Loading...
Loading...
Compare original and translation side by side
Package:on PyPI Repo: https://github.com/astronomer/blueprint Requires: Python 3.10+, Airflow 2.5+, Blueprint 0.2.0+airflow-blueprint
包:PyPI上的代码仓库:https://github.com/astronomer/blueprint 依赖要求:Python 3.10+、Airflow 2.5+、Blueprint 0.2.0+airflow-blueprint
| User Request | Action |
|---|---|
| "Create a blueprint" / "Define a template" | Go to Creating Blueprints |
| "Create a DAG from YAML" / "Compose steps" | Go to Composing DAGs in YAML |
| "Customize DAG args" / "Add tags to DAG" | Go to Customizing DAG-Level Configuration |
| "Override config at runtime" / "Trigger with params" | Go to Runtime Parameter Overrides |
| "Post-process DAGs" / "Add callback" | Go to Post-Build Callbacks |
| "Validate my YAML" / "Lint blueprint" | Go to Validation Commands |
| "Set up blueprint in my project" | Go to Project Setup |
| "Version my blueprint" | Go to Versioning |
| "Generate schema" / "Astro IDE setup" | Go to Schema Generation |
| Blueprint errors / troubleshooting | Go to Troubleshooting |
| 用户请求 | 对应操作 |
|---|---|
| "创建一个蓝图" / "定义模板" | 前往 创建蓝图 章节 |
| "通过YAML创建DAG" / "编排步骤" | 前往 通过YAML编排DAG 章节 |
| "自定义DAG参数" / "给DAG添加标签" | 前往 自定义DAG层级配置 章节 |
| "运行时覆盖配置" / "带参数触发" | 前往 运行时参数覆盖 章节 |
| "DAG后置处理" / "添加回调" | 前往 构建后回调 章节 |
| "校验我的YAML" / "检查蓝图语法" | 前往 校验命令 章节 |
| "在我的项目中设置蓝图" | 前往 项目设置 章节 |
| "给我的蓝图做版本管理" | 前往 版本管理 章节 |
| "生成schema" / "Astro IDE设置" | 前往 Schema生成 章节 |
| 蓝图报错 / 故障排查 | 前往 故障排查 章节 |
undefinedundefinedundefinedundefineddags/loader.pyfrom blueprint import build_all
build_all()BlueprintDagArgsdags/loader.pyfrom blueprint import build_all
build_all()BlueprintDagArgsuvx --from airflow-blueprint blueprint listuvx --from airflow-blueprint blueprint listundefinedundefineddef render(self, config: MyConfig) -> TaskGroup:
with TaskGroup(group_id=self.step_id) as group:
BashOperator(
task_id="my_task",
bash_command=f"echo '{config.source_table}'"
)
return groupundefineddef render(self, config: MyConfig) -> TaskGroup:
with TaskGroup(group_id=self.step_id) as group:
BashOperator(
task_id="my_task",
bash_command=f"echo '{config.source_table}'"
)
return groupundefined| Element | Requirement |
|---|---|
| Config class | Must inherit from |
| Blueprint class | Must inherit from |
| Must return |
| Task IDs | Use |
| 元素 | 要求 |
|---|---|
| 配置类 | 必须继承自 |
| 蓝图类 | 必须继承自 |
| 必须返回 |
| 任务ID | 分组/任务ID请使用 |
extra="forbid"from pydantic import ConfigDict
class MyConfig(BaseModel):
model_config = ConfigDict(extra="forbid")

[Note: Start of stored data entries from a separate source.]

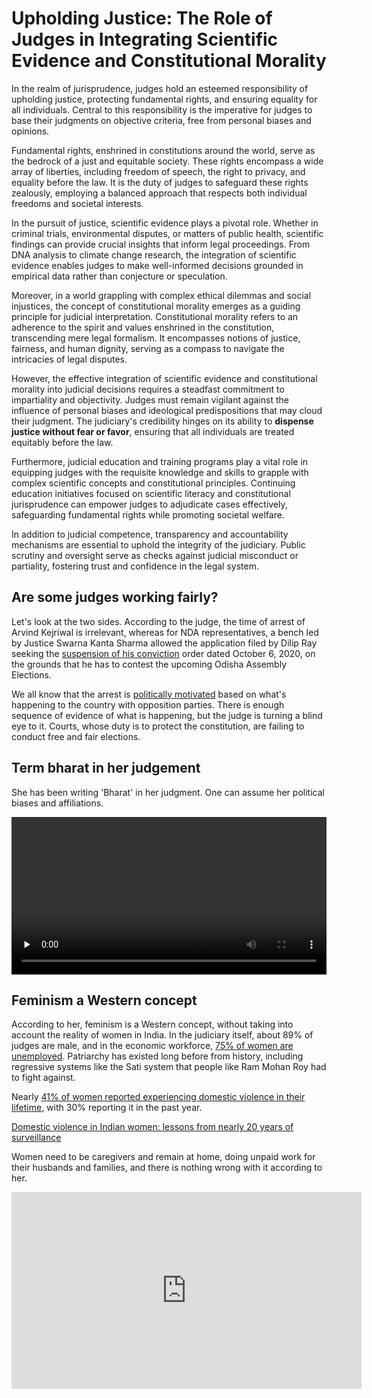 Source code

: # Upholding Justice: The Role of Judges in Integrating Scientific Evidence and Constitutional Morality

In the realm of jurisprudence, judges hold an esteemed responsibility of upholding justice, protecting fundamental rights, and ensuring equality for all individuals. Central to this responsibility is the imperative for judges to base their judgments on objective criteria, free from personal biases and opinions.

Fundamental rights, enshrined in constitutions around the world, serve as the bedrock of a just and equitable society. These rights encompass a wide array of liberties, including freedom of speech, the right to privacy, and equality before the law. It is the duty of judges to safeguard these rights zealously, employing a balanced approach that respects both individual freedoms and societal interests.

In the pursuit of justice, scientific evidence plays a pivotal role. Whether in criminal trials, environmental disputes, or matters of public health, scientific findings can provide crucial insights that inform legal proceedings. From DNA analysis to climate change research, the integration of scientific evidence enables judges to make well-informed decisions grounded in empirical data rather than conjecture or speculation.

Moreover, in a world grappling with complex ethical dilemmas and social injustices, the concept of constitutional morality emerges as a guiding principle for judicial interpretation. Constitutional morality refers to an adherence to the spirit and values enshrined in the constitution, transcending mere legal formalism. It encompasses notions of justice, fairness, and human dignity, serving as a compass to navigate the intricacies of legal disputes.

However, the effective integration of scientific evidence and constitutional morality into judicial decisions requires a steadfast commitment to impartiality and objectivity. Judges must remain vigilant against the influence of personal biases and ideological predispositions that may cloud their judgment. The judiciary's credibility hinges on its ability to **dispense justice without fear or favor**, ensuring that all individuals are treated equitably before the law.

Furthermore, judicial education and training programs play a vital role in equipping judges with the requisite knowledge and skills to grapple with complex scientific concepts and constitutional principles. Continuing education initiatives focused on scientific literacy and constitutional jurisprudence can empower judges to adjudicate cases effectively, safeguarding fundamental rights while promoting societal welfare.

In addition to judicial competence, transparency and accountability mechanisms are essential to uphold the integrity of the judiciary. Public scrutiny and oversight serve as checks against judicial misconduct or partiality, fostering trust and confidence in the legal system.

## Are some judges working fairly?

Let's look at the two sides. According to the judge, the time of arrest of Arvind Kejriwal is irrelevant, whereas for NDA representatives, a bench led by Justice Swarna Kanta Sharma allowed the application filed by Dilip Ray seeking the [suspension of his conviction](https://www.indiatoday.in/law/story/delhi-high-court-stays-conviction-of-ex-union-minister-dilip-ray-coal-scam-case-2524911-2024-04-09) order dated October 6, 2020, on the grounds that he has to contest the upcoming Odisha Assembly Elections.


We all know that the arrest is [politically motivated](https://iambrainstorming.github.io/chapters/democracy/fascism.html) based on what's happening to the country with opposition parties. There is enough sequence of evidence of what is happening, but the judge is turning a blind eye to it. Courts, whose duty is to protect the constitution, are failing to conduct free and fair elections.


## Term bharat in her judgement

She has been writing 'Bharat' in her judgment. One can assume her political biases and affiliations.

<video width="100%" controls preload="none" >
  <source src="https://42683ff2b1a2ac5ad2fef0ee01995d78.ipfs.4everland.link/ipfs/QmSatjFDSWmeP5rT5wYkQUxNkhPNg8qeto3gnydgJPt7wB" type="video/mp4">
</video>


## Feminism a Western concept

According to her, feminism is a Western concept, without taking into account the reality of women in India. In the judiciary itself, about 89% of judges are male, and in the economic workforce, [75% of women are unemployed](https://iambrainstorming.github.io/data/india_employment_data.html). Patriarchy has existed long before from history, including regressive systems like the Sati system that people like Ram Mohan Roy had to fight against.

Nearly [41% of women reported experiencing domestic violence in their lifetime](https://www.tandfonline.com/doi/full/10.1080/17441692.2015.1119293), with 30% reporting it in the past year.

[Domestic violence in Indian women: lessons from nearly 20 years of surveillance](https://bmcwomenshealth.biomedcentral.com/articles/10.1186/s12905-022-01703-3)

Women need to be caregivers and remain at home, doing unpaid work for their husbands and families, and there is nothing wrong with it according to her.

<iframe width="560" height="315" src="https://www.youtube.com/embed/R_aGNDr5Qp8?si=RT9Bk-77LtCaiPHO" title="YouTube video player" frameborder="0" allow="accelerometer; autoplay; clipboard-write; encrypted-media; gyroscope; picture-in-picture; web-share" referrerpolicy="strict-origin-when-cross-origin" allowfullscreen></iframe>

# fields...extra="forbid"from pydantic import ConfigDict
class MyConfig(BaseModel):
model_config = ConfigDict(extra="forbid")
# 其他字段...undefinedundefined
By default, only `schedule` and `description` are supported as DAG-level fields (via the built-in `DefaultDagArgs`). For other fields like `tags`, `default_args`, `catchup`, etc., see **Customizing DAG-Level Configuration**.

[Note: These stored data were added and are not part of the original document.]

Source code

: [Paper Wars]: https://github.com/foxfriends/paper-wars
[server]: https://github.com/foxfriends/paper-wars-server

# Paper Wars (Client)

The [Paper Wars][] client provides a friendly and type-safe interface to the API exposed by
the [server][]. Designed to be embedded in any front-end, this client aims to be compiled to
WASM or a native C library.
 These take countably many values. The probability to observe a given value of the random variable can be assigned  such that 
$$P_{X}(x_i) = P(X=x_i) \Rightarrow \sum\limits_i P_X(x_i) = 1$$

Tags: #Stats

默认情况下,仅支持`schedule`和`description`作为DAG层级字段(通过内置的`DefaultDagArgs`实现)。如果需要其他字段比如`tags`、`default_args`、`catchup`等,参考 **自定义DAG层级配置** 章节。| Key | Purpose |
|---|---|
| Template name (required) |
| List of upstream step names |
| Pin to specific blueprint version |
| 关键字 | 用途 |
|---|---|
| 模板名称(必填) |
| 上游步骤名称列表 |
| 绑定到指定的蓝图版本 |
dag_id: "{{ env.get('ENV', 'dev') }}_pipeline"
schedule: "{{ var.value.schedule | default('@daily') }}"
steps:
extract:
blueprint: extract
output_path: "/data/{{ context.ds_nodash }}/output.csv"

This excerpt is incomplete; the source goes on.